Typhoon Haiyan - Case Study

Primary Effects -

• About 6300 people was killed - most drowned by the storm surge.

• Over 600000 people displaced and 40000 homes damaged or flattened - 90% of tacloban city destroyed.

• Tacloban airport terminal badly damaged.

• The typhoon destroyed 30000 fishing boats.

• Strong winds damaged buildings and power lines and destroyed drops

• Over 400mm of rain caused widespread flooding

Secondary Effects -

• 14 million people affected, many left homeless and 6 million people lost their source of income.

• Flooding caused landslides and blocked roads, cutting off aid to remote communities.

• Power supplies in some areas cut off for a month.

• Ferry services and airline flights disrupted for weeks, slowing down aid efforts.

• Shortages of water, food and shelter affected many people, leading to outbreaks in disease.

• Many jobs lost, hospitals were damages, shops and schools were destroyed, affecting people's livelihoods and education.

• Looting and violence broke out in tacloban

Immediate Responses -

• International government and aid agencies responded quickly with food aid, water and temporary shelters.

• US aircrafts carrier George Washington and helicopters assisted with search and rescue and delivery of aid.

• Over 1200 evacuation centres were set up to help the homeless.

• UK government sent shelter kits, each one able to provide emergency shelter for a family.

• French, Belgian and Israeli field hospitals set up to help the injured.

• The philippines Red Cross delivered basic food aid, which included rice, canned food, sugar, salt and cooking oil.

Long-term Responses -

• The UN and countries including the UK, Australia, Japan and the US donated financial aid, supplies and medical support.

• Rebuilding of roads, bridges and airport facilities.

• ‘Cash for work’ programmes - people paid to help clear debris and rebuild the city.

• Foreign donors, including the US, Australia and the EU, supported new, livelihood opportunities.

• Rice farming and fishing quickly re-established.
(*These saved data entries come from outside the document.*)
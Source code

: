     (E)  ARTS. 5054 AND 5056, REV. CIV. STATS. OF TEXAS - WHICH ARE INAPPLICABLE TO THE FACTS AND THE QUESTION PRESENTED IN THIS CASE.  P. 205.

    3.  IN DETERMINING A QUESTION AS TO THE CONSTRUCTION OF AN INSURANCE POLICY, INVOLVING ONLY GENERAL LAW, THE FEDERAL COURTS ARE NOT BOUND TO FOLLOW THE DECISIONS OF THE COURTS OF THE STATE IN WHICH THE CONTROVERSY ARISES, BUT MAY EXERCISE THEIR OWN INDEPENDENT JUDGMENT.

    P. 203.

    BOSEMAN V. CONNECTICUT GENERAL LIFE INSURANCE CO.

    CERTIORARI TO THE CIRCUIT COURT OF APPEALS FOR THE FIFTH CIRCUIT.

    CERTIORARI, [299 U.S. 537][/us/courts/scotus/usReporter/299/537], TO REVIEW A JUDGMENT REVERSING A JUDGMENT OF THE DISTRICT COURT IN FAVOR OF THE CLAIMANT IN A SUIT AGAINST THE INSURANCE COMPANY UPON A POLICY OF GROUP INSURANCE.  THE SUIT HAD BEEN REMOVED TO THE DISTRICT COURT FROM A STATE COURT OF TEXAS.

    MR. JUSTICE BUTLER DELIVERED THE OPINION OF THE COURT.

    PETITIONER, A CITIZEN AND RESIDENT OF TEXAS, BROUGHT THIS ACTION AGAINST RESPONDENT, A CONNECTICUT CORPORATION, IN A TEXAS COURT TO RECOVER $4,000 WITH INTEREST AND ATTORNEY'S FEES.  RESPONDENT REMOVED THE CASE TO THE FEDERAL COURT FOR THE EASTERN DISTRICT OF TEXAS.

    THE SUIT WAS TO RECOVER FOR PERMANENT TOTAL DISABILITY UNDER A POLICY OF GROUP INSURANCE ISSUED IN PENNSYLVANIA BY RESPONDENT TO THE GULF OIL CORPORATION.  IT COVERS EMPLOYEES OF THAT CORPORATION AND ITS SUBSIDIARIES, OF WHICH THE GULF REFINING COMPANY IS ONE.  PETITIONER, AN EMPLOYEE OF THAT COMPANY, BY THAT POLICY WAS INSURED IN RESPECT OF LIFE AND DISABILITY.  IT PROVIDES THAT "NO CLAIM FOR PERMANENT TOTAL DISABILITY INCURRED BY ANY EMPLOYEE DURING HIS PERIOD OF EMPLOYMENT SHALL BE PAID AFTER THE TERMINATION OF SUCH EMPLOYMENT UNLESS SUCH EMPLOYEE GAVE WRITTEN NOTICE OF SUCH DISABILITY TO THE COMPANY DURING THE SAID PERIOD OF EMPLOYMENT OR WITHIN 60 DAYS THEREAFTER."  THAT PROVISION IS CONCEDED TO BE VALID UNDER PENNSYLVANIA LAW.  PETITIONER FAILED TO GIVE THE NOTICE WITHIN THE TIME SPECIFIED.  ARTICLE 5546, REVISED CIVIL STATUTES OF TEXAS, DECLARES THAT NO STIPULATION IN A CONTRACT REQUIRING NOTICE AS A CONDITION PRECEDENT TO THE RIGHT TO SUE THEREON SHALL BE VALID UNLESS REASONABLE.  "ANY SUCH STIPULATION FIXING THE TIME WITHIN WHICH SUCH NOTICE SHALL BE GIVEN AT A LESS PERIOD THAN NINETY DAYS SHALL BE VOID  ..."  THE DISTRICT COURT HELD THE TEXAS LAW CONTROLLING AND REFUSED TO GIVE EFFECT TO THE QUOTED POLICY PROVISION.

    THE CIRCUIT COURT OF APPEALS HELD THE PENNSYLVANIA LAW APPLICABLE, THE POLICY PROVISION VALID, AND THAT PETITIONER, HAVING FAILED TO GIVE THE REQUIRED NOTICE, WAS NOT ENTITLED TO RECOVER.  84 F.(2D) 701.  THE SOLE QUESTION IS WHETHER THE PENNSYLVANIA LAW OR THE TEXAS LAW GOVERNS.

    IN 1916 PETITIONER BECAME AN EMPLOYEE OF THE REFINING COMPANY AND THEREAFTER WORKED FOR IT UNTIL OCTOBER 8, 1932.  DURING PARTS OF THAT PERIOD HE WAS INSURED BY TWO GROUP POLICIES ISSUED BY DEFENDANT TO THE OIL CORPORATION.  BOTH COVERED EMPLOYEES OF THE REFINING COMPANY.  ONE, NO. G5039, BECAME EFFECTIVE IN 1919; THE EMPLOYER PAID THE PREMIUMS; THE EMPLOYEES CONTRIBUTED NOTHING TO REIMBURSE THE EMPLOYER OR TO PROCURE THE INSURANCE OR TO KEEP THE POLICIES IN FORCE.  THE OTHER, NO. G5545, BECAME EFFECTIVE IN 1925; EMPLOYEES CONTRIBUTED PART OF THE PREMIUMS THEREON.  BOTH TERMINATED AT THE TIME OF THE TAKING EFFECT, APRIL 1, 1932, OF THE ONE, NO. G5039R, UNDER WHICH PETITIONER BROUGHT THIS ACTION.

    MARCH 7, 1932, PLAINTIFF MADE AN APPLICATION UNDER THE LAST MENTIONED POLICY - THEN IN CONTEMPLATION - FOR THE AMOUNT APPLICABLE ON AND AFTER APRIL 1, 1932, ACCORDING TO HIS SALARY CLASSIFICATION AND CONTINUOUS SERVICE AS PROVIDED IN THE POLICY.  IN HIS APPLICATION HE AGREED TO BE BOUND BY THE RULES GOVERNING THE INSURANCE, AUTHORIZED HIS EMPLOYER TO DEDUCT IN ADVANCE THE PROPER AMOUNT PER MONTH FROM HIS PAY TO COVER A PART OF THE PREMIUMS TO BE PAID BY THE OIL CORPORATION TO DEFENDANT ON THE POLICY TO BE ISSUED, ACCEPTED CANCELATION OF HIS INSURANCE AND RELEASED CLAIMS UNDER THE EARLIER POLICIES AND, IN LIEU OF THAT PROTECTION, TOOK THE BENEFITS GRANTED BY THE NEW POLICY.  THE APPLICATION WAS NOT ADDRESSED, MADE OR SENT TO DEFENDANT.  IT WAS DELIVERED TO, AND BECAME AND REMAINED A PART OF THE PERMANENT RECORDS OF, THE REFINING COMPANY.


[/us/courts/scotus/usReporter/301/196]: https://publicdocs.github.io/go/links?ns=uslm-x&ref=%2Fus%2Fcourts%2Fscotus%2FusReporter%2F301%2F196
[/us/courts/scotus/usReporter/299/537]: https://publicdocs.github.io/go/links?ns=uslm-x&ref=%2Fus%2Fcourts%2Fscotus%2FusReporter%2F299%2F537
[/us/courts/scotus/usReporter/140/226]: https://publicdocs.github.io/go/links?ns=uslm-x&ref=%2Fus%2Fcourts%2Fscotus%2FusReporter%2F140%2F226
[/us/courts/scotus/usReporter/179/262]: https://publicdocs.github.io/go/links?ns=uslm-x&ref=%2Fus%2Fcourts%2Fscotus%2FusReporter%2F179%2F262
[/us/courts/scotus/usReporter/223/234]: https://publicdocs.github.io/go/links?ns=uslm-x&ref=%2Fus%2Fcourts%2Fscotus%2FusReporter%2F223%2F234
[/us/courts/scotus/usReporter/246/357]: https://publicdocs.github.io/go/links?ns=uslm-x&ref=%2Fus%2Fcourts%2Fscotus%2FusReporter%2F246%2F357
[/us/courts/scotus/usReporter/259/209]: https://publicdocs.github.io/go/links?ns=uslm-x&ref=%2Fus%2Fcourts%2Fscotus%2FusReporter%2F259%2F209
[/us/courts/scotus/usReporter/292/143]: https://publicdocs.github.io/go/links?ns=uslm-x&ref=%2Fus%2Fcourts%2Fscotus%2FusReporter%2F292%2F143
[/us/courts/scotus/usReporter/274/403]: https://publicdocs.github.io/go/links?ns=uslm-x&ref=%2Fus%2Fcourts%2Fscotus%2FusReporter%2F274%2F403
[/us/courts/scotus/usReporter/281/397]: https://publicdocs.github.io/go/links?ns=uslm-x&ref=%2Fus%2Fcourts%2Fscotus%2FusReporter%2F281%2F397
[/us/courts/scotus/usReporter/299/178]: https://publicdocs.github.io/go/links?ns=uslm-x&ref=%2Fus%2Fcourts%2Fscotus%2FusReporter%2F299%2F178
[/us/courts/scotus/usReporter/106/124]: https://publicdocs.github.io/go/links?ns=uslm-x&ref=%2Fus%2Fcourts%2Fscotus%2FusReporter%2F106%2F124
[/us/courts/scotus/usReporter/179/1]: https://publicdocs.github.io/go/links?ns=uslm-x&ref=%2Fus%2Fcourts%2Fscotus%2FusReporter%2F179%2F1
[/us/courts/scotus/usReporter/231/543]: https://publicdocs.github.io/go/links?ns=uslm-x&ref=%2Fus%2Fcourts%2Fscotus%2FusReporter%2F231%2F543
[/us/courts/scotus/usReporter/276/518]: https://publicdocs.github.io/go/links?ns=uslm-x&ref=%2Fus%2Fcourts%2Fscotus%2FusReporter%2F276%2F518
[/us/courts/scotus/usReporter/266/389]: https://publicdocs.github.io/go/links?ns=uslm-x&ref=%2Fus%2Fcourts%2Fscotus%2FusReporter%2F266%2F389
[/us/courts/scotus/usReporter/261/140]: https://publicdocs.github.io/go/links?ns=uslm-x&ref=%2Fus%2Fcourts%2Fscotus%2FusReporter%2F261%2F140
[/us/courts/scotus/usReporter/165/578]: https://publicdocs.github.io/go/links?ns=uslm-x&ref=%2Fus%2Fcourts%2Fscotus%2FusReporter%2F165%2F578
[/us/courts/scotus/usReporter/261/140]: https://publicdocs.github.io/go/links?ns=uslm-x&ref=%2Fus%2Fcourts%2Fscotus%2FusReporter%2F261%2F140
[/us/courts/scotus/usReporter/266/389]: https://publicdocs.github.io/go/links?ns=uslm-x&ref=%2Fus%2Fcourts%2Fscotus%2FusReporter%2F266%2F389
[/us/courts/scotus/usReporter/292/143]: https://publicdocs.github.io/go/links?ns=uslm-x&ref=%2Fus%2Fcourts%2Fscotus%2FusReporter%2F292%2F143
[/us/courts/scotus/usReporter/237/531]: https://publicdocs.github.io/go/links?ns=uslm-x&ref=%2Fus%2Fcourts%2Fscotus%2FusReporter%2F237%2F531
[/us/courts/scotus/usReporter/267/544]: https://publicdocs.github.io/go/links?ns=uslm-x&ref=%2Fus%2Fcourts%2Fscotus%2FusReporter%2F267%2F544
Coconut production - where's the trees may take five years to bear fruit - will take longer.

• Aid agencies such as Oxfam supported the replacement of fishing boats - a vital source of income.

• Thousands of homes have been built away from areas at risk of flooding.

• More cyclone shelter built to accommodate people evacuated from coastal areas.

Management:

• Monitoring - Spotting hurricanes in imagery. Satellite information is very important for tracking and determining intensity trends of hurricanes and other tropical storms. When a hurricane is well offshore and out of effective radar range, forecasters use satellite imagery to continuously track the storm's movement and development.

• Predicting - Scientists can predict the number of named storms and their breakdown by intensity (i.e. the number of hurricanes, tropical storms, intense hurricanes, etc.). They can also predict approximate wind speeds and intensity for sustained winds. These can be easily calculated using elementary statistics.

• Protection -  Disaster Plan (Safe meeting points, escape routes, contacts, pet plans, insurance, emergency kit/supplies)

- Disaster Supply Kit (Water, Food, Blankets, Pillows, First aid, Torch etc.)

- Building Design (Deep Foundations, Stilts, Stormproof doors and roofs, window shutters.)

- Evacuation (Signed exits, warning system)

- Cyclone Shelters (Storm proof buildings with supplies)

- Mangrove Trees (Natural Barrier against the wind and rain.)

- Cyclone Walls (Protection from the storm surge, and a safe evacuation route.)

- Levees and Concrete Sea walls (Designed to hold back flood waters and storm surges.)